Supplied entries:
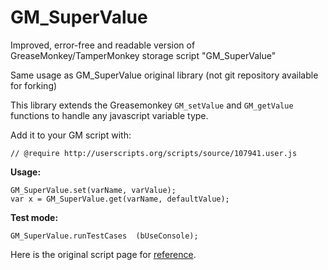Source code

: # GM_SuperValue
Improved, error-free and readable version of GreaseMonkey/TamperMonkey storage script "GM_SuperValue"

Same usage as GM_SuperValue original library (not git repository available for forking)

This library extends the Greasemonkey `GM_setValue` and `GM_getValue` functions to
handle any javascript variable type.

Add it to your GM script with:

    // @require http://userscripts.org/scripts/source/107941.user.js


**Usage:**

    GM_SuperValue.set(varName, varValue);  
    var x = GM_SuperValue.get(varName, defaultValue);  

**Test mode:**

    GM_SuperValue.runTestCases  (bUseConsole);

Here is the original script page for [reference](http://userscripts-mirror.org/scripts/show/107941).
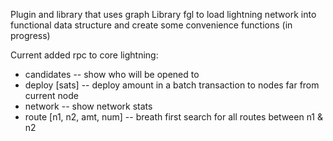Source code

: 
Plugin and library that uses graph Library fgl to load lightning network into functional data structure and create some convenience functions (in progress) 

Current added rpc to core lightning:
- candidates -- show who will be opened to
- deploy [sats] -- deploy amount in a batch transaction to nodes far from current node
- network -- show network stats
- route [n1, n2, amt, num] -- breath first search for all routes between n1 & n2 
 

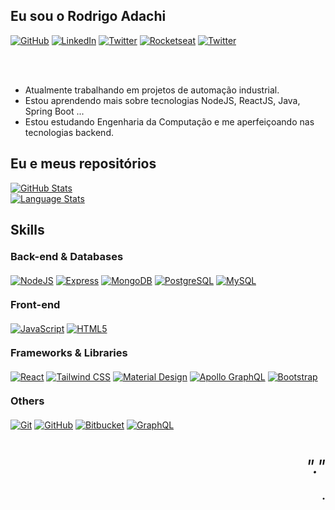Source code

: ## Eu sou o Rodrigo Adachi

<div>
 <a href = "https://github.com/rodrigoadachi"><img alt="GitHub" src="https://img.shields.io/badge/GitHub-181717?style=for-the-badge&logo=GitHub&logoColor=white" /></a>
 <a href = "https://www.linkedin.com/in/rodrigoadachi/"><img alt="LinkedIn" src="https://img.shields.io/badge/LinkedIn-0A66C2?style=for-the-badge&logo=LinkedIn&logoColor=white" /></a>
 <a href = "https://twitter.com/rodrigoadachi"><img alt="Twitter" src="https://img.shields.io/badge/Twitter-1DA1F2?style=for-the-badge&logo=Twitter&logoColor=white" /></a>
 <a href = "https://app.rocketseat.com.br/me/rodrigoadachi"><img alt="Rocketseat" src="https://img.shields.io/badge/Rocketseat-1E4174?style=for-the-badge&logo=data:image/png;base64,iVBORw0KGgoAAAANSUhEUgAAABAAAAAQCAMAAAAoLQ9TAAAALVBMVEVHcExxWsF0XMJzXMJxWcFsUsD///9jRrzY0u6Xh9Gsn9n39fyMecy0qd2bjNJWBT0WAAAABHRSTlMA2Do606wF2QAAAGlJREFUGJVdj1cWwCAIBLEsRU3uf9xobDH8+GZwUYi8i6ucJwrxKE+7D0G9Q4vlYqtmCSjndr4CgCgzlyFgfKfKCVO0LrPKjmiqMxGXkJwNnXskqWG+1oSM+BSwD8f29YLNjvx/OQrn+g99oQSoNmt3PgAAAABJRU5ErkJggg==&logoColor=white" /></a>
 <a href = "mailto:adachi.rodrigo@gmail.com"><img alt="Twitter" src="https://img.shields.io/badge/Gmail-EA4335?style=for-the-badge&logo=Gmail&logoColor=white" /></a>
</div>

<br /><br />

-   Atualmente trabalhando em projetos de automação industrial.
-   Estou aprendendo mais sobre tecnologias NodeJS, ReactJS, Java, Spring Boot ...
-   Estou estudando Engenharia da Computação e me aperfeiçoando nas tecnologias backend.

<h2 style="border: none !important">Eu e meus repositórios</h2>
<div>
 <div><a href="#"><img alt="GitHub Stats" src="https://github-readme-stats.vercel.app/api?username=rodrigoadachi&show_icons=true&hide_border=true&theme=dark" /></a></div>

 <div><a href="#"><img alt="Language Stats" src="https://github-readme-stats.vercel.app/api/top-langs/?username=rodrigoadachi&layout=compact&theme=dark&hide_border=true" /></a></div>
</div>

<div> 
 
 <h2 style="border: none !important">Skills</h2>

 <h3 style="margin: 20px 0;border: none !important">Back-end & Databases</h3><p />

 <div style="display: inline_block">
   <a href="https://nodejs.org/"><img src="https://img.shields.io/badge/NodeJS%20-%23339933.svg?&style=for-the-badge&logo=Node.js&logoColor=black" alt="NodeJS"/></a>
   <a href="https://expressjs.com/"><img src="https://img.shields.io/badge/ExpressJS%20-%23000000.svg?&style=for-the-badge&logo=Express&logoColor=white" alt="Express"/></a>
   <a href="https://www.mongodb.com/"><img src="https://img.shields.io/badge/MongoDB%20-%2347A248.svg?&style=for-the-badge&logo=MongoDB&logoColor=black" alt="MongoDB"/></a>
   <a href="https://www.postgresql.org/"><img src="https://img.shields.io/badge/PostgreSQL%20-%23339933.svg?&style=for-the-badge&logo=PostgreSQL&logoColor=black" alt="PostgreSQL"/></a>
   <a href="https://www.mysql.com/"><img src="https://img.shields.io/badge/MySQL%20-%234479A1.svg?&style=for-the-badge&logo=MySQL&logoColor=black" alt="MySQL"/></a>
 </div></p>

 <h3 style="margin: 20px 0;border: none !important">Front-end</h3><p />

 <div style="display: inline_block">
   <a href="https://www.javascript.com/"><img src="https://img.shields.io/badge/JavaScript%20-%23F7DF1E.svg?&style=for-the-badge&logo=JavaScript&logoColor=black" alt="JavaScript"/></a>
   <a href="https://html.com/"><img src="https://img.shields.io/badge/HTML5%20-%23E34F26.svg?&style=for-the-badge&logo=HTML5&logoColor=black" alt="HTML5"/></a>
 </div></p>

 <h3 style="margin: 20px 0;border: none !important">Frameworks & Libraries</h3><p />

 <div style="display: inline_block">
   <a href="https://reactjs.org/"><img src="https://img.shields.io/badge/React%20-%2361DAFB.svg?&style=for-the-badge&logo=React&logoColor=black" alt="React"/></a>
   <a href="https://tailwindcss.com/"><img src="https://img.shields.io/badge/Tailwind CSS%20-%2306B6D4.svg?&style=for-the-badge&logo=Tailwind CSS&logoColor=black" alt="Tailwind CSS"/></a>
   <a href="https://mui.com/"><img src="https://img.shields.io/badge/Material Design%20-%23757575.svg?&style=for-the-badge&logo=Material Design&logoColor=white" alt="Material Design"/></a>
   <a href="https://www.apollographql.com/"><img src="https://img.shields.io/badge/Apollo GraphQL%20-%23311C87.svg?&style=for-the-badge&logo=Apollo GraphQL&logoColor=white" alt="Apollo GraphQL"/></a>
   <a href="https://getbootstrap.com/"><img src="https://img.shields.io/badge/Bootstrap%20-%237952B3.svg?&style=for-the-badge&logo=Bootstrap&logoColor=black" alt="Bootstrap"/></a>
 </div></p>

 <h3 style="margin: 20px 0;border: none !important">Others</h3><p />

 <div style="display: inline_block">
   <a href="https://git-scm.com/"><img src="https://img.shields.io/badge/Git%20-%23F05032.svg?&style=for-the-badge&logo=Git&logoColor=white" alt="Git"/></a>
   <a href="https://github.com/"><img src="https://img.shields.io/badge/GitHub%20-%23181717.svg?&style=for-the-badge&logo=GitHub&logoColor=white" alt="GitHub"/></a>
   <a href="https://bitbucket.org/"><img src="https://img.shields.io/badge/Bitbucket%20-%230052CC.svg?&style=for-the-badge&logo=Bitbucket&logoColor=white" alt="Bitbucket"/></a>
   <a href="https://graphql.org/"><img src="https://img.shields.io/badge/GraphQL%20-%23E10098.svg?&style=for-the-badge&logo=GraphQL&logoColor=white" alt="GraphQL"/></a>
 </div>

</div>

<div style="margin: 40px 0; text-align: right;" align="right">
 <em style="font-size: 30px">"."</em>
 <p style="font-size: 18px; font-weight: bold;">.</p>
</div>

--

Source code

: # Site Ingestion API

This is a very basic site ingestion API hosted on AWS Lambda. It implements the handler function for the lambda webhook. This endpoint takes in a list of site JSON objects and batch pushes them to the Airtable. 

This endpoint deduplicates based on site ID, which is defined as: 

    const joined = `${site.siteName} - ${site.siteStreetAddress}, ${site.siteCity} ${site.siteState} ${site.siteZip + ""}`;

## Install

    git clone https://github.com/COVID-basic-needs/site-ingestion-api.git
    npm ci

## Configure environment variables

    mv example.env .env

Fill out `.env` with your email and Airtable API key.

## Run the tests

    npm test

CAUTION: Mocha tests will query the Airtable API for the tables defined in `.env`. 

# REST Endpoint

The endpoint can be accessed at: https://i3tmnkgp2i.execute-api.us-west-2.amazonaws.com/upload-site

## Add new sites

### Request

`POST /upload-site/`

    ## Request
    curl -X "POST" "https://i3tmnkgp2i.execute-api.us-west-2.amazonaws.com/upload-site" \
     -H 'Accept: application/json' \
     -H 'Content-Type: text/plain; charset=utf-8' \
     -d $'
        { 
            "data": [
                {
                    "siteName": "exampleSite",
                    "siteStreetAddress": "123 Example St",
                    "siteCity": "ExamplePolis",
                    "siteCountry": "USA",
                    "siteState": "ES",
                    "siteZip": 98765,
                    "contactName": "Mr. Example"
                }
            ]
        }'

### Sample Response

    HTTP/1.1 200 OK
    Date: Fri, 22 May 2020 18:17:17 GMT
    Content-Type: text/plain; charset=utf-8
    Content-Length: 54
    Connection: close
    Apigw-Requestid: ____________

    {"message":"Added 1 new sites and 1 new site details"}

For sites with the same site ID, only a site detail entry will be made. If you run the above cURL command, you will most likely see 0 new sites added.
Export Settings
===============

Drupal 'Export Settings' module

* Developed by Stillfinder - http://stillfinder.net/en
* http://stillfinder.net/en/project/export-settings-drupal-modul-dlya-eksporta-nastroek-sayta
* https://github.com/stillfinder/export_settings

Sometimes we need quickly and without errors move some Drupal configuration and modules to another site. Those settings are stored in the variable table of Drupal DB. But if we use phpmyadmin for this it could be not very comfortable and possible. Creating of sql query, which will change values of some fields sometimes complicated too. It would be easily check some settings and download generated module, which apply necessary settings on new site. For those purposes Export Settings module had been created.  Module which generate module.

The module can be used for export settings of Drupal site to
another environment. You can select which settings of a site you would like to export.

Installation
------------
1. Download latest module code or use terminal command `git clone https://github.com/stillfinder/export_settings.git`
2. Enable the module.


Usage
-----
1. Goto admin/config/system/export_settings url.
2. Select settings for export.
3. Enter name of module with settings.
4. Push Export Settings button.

Required action:
Within the material above, show every line that includes "black".

Solution to this exercise:
   <a href="https://nodejs.org/"><img src="https://img.shields.io/badge/NodeJS%20-%23339933.svg?&style=for-the-badge&logo=Node.js&logoColor=black" alt="NodeJS"/></a>
   <a href="https://www.mongodb.com/"><img src="https://img.shields.io/badge/MongoDB%20-%2347A248.svg?&style=for-the-badge&logo=MongoDB&logoColor=black" alt="MongoDB"/></a>
   <a href="https://www.postgresql.org/"><img src="https://img.shields.io/badge/PostgreSQL%20-%23339933.svg?&style=for-the-badge&logo=PostgreSQL&logoColor=black" alt="PostgreSQL"/></a>
   <a href="https://www.mysql.com/"><img src="https://img.shields.io/badge/MySQL%20-%234479A1.svg?&style=for-the-badge&logo=MySQL&logoColor=black" alt="MySQL"/></a>
   <a href="https://www.javascript.com/"><img src="https://img.shields.io/badge/JavaScript%20-%23F7DF1E.svg?&style=for-the-badge&logo=JavaScript&logoColor=black" alt="JavaScript"/></a>
   <a href="https://html.com/"><img src="https://img.shields.io/badge/HTML5%20-%23E34F26.svg?&style=for-the-badge&logo=HTML5&logoColor=black" alt="HTML5"/></a>
   <a href="https://reactjs.org/"><img src="https://img.shields.io/badge/React%20-%2361DAFB.svg?&style=for-the-badge&logo=React&logoColor=black" alt="React"/></a>
   <a href="https://tailwindcss.com/"><img src="https://img.shields.io/badge/Tailwind CSS%20-%2306B6D4.svg?&style=for-the-badge&logo=Tailwind CSS&logoColor=black" alt="Tailwind CSS"/></a>
   <a href="https://getbootstrap.com/"><img src="https://img.shields.io/badge/Bootstrap%20-%237952B3.svg?&style=for-the-badge&logo=Bootstrap&logoColor=black" alt="Bootstrap"/></a>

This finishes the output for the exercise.